(Excerpts from a dataset)

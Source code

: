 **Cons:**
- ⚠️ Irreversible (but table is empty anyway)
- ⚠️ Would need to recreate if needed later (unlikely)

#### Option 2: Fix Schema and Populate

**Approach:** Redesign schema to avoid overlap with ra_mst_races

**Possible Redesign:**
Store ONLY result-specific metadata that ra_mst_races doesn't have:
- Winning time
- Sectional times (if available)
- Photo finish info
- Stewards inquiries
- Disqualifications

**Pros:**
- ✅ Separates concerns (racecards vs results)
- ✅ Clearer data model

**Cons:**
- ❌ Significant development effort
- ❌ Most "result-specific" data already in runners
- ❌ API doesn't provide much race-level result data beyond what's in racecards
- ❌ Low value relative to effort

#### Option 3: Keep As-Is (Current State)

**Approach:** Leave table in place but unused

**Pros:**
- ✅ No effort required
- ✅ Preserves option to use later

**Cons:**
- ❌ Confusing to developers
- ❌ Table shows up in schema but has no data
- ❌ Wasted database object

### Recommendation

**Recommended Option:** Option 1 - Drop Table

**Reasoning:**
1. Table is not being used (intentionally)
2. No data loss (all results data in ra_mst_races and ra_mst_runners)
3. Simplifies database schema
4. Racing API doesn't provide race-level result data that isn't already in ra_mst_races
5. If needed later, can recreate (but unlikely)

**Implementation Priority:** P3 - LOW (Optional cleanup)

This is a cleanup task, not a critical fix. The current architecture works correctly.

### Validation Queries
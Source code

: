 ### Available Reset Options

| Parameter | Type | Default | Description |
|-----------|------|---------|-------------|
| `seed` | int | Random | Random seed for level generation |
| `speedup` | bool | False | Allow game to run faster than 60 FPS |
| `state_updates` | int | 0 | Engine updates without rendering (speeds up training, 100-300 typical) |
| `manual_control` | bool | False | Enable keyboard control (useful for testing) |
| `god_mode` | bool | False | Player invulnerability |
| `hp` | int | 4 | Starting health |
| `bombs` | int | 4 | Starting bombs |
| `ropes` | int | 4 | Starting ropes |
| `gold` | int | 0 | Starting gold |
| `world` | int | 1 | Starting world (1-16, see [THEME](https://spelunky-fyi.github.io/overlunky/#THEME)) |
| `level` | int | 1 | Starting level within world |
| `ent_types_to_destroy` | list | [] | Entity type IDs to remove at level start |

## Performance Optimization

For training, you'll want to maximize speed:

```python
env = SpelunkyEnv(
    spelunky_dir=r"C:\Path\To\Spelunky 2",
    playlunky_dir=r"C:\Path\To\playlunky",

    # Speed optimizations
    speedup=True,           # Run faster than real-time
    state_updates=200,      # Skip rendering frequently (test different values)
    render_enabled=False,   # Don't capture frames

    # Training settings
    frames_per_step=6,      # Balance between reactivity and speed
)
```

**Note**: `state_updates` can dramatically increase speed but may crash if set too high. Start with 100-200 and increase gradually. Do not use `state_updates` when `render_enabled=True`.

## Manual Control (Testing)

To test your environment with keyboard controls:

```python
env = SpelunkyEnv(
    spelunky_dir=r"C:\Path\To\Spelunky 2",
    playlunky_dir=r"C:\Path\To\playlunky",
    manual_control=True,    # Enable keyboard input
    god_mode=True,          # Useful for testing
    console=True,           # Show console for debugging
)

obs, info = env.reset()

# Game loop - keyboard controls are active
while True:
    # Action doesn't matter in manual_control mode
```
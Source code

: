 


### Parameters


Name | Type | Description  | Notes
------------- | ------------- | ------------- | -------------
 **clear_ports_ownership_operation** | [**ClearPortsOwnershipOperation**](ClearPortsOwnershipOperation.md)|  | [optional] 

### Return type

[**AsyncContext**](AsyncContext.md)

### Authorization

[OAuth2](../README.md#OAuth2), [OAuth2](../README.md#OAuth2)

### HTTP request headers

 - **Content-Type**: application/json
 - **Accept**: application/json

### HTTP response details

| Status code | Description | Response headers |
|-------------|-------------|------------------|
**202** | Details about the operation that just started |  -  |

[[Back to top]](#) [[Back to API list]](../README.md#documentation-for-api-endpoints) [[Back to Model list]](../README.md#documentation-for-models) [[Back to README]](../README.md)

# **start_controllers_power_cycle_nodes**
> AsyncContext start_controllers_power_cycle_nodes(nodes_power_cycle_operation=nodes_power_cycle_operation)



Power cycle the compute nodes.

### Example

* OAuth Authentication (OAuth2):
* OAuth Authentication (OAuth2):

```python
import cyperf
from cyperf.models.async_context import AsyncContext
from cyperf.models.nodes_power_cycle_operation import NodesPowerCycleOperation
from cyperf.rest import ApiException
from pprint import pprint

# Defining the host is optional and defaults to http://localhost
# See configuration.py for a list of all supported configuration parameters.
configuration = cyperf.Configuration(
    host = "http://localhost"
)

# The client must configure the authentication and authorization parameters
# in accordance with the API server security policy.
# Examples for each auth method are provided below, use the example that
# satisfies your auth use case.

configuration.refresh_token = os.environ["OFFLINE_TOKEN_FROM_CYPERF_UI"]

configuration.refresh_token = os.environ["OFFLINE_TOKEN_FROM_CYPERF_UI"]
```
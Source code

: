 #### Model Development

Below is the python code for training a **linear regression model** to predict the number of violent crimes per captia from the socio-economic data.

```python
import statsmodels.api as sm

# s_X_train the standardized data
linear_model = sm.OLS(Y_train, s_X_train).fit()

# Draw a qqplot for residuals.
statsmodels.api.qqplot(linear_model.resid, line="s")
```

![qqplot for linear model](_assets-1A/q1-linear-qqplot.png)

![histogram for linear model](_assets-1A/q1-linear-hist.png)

(ASSIGNMENT): Wherever the word "Redesign" turns up in the records above, copy the line that holds it.

(SOLUTION TO THIS TASK):
**Approach:** Redesign schema to avoid overlap with ra_mst_races
**Possible Redesign:**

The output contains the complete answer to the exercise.